0

I am downloading a csv file from gmail attachment using below code. The output file generated looks like ^I delimited and I am not sure how to change it to some other delimiter so that I can load it into a pandas dataframe.

message = service.users().messages().get(userId=user_id, id=msg_id).execute()
for part in message['payload'].get('parts', ''):
    if part['filename']:
        file_name = part['filename']
        att_id = part['body']['attachmentId']
        att = service.users().messages().attachments().get(userId=user_id, messageId=msg_id,
                                                               id=att_id).execute()
        data = att['data']
file_data = base64.urlsafe_b64decode(data.encode('UTF-8'))
with open(path, 'wb') as f:
    f.write(file_data)

Output file content is separated like below - Location ID^IProcessed Currency Code^IExternal MID^IDBA Name

Edit 1: Now I am using tab as separator but get a different error while reading file into dataframe.
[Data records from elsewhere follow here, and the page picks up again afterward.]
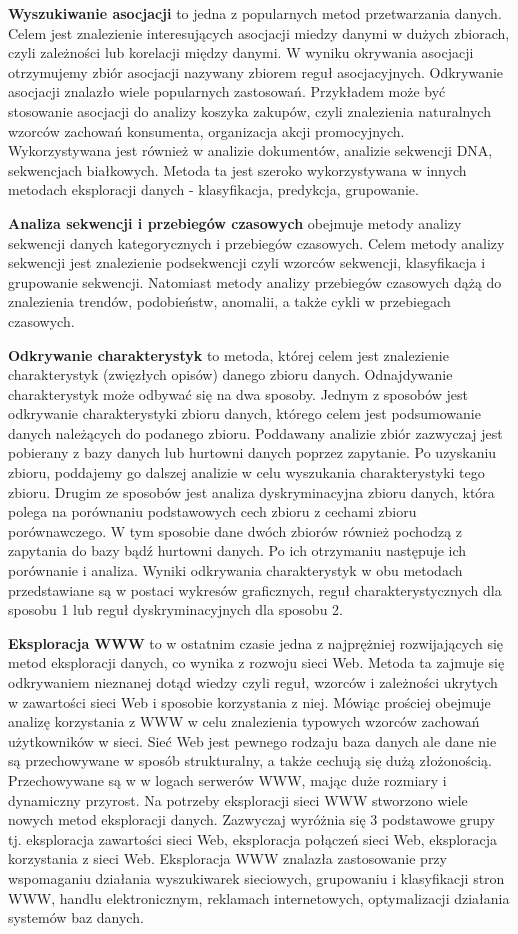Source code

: \documentclass[twoside]{pracaMagisterskaMS}
\begin{document}
\textbf{Wyszukiwanie asocjacji} to jedna z popularnych metod przetwarzania danych. Celem jest znalezienie interesujących asocjacji miedzy danymi w dużych zbiorach, czyli zależności lub korelacji między danymi. W wyniku okrywania asocjacji otrzymujemy zbiór asocjacji nazywany zbiorem reguł asocjacyjnych. Odkrywanie asocjacji znalazło wiele popularnych zastosowań. Przykładem może być stosowanie asocjacji do analizy koszyka zakupów, czyli znalezienia naturalnych wzorców zachowań konsumenta, organizacja akcji promocyjnych. Wykorzystywana jest również w analizie dokumentów, analizie sekwencji DNA, sekwencjach białkowych. Metoda ta jest szeroko wykorzystywana w innych metodach eksploracji danych - klasyfikacja, predykcja, grupowanie.

\textbf{Analiza sekwencji i przebiegów czasowych} obejmuje metody analizy sekwencji danych kategorycznych i przebiegów czasowych. Celem metody analizy sekwencji jest znalezienie podsekwencji czyli wzorców sekwencji, klasyfikacja i grupowanie sekwencji. Natomiast metody analizy przebiegów czasowych dążą do znalezienia trendów, podobieństw, anomalii, a także cykli w przebiegach czasowych.

\textbf{Odkrywanie charakterystyk} to metoda, której celem jest znalezienie charakterystyk (zwięzłych opisów) danego zbioru danych. Odnajdywanie charakterystyk może odbywać się na dwa sposoby. Jednym z sposobów jest odkrywanie charakterystyki zbioru danych, którego celem jest podsumowanie danych należących do podanego zbioru. Poddawany analizie zbiór zazwyczaj jest pobierany z bazy danych lub hurtowni danych poprzez zapytanie. Po uzyskaniu zbioru, poddajemy go dalszej analizie w celu wyszukania charakterystyki tego zbioru. Drugim ze sposobów jest analiza dyskryminacyjna zbioru danych, która polega na porównaniu podstawowych cech zbioru z cechami zbioru porównawczego. W tym sposobie dane dwóch zbiorów również pochodzą z zapytania do bazy bądź hurtowni danych. Po ich otrzymaniu następuje ich porównanie i analiza.
Wyniki odkrywania charakterystyk w obu metodach przedstawiane są w postaci wykresów graficznych, reguł charakterystycznych dla sposobu 1 lub reguł dyskryminacyjnych dla sposobu 2. 

\textbf{Eksploracja WWW} to w ostatnim czasie jedna z najprężniej rozwijających się metod eksploracji danych, co wynika z rozwoju sieci Web. Metoda ta zajmuje się odkrywaniem nieznanej dotąd wiedzy czyli reguł, wzorców i zależności ukrytych w zawartości sieci Web i sposobie korzystania z niej. Mówiąc prościej obejmuje analizę korzystania z WWW w celu znalezienia typowych wzorców zachowań użytkowników w sieci. Sieć Web jest pewnego rodzaju baza danych ale dane nie są  przechowywane w sposób strukturalny, a także cechują się dużą złożonością. Przechowywane są w w logach serwerów WWW, mając duże rozmiary i dynamiczny przyrost. Na potrzeby eksploracji sieci WWW stworzono wiele nowych metod eksploracji danych. Zazwyczaj wyróżnia się 3 podstawowe grupy tj. eksploracja zawartości sieci Web, eksploracja połączeń sieci Web, eksploracja korzystania z sieci Web. Eksploracja WWW znalazła zastosowanie przy wspomaganiu działania wyszukiwarek sieciowych, grupowaniu i klasyfikacji stron WWW, handlu elektronicznym, reklamach internetowych, optymalizacji działania systemów baz danych.
\end{document}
Perhaps, it has got something to do with urlsafe_b64decode or data.encode('UTF-8') but I am not able to understand. The actual attachment file in gmail is a tab separated file.

UnicodeDecodeError: 'utf-8' codec can't decode byte 0xff in position 0: invalid start byte

conetfun
  • 1,605
  • 4
  • 17
  • 38
  • The actual column names are Location ID, Processed Currency Code, External MID, DBA Name – conetfun May 12 '19 at 18:53
  • You can specify the separator while reading a csv with pandas: `pd.read_csv(filename, sep='^|')` – Erfan May 12 '19 at 18:58
  • Possible duplicate of [How to load a tsv file into a Pandas DataFrame?](https://stackoverflow.com/questions/9652832/how-to-load-a-tsv-file-into-a-pandas-dataframe) – snakecharmerb May 12 '19 at 18:59
  • 1
    `^I` is another way of representing a tab, so this is likely a tab-separated file. See the dupe target for how to load. – snakecharmerb May 12 '19 at 19:00
  • @Erfan - I tried that but it is not able to find ^I in file and puts everything into a single column – conetfun May 12 '19 at 19:00
  • Then see the question that is tagged by @snakecharmerb, its `sep='\t'` – Erfan May 12 '19 at 19:02
  • @snakecharmerb - Tried using df = pd.read_csv(path, header=0, sep='\t') and get following error - UnicodeDecodeError: 'utf-8' codec can't decode byte 0xff in position 0: invalid start byte – conetfun May 12 '19 at 19:02

1 Answers1

2

There are two issues here:

  • the column delimiter '^I'
  • the encoding of the data

The delimiter

'^I' is another way of representing the tab character. Some applications may choose to represent tab characters in this way rather than using the '\t' escape sequence. For example vim displays tabs as '^I' when instructed to display non-printing characters.

Encoding

'0xff' is part of a byte-order-mark or BOM - an invisible character sequence used to tell applications about the encoding used to encode text. The UTF-16 encoding uses the sequence '0xfe0xff' to denote big-endian UTF-16 (Python codec 'utf-16-be'). '0xff0xfe' denotes little-endian UTF-16 (Python codec 'utf-16-le'). UTf-16 uses two bytes to encode characters, so the order of the bytes is important.

So, to successfully open the attachment, it's necessary to specify that the column delimiter is a tab, and the encoding is UTF-16 (Python can use the BOM to work out which version of UTF-16):

pd.read_csv(path, header=0, sep='\t', encoding='utf-16')
snakecharmerb
  • 47,570
  • 11
  • 100
  • 153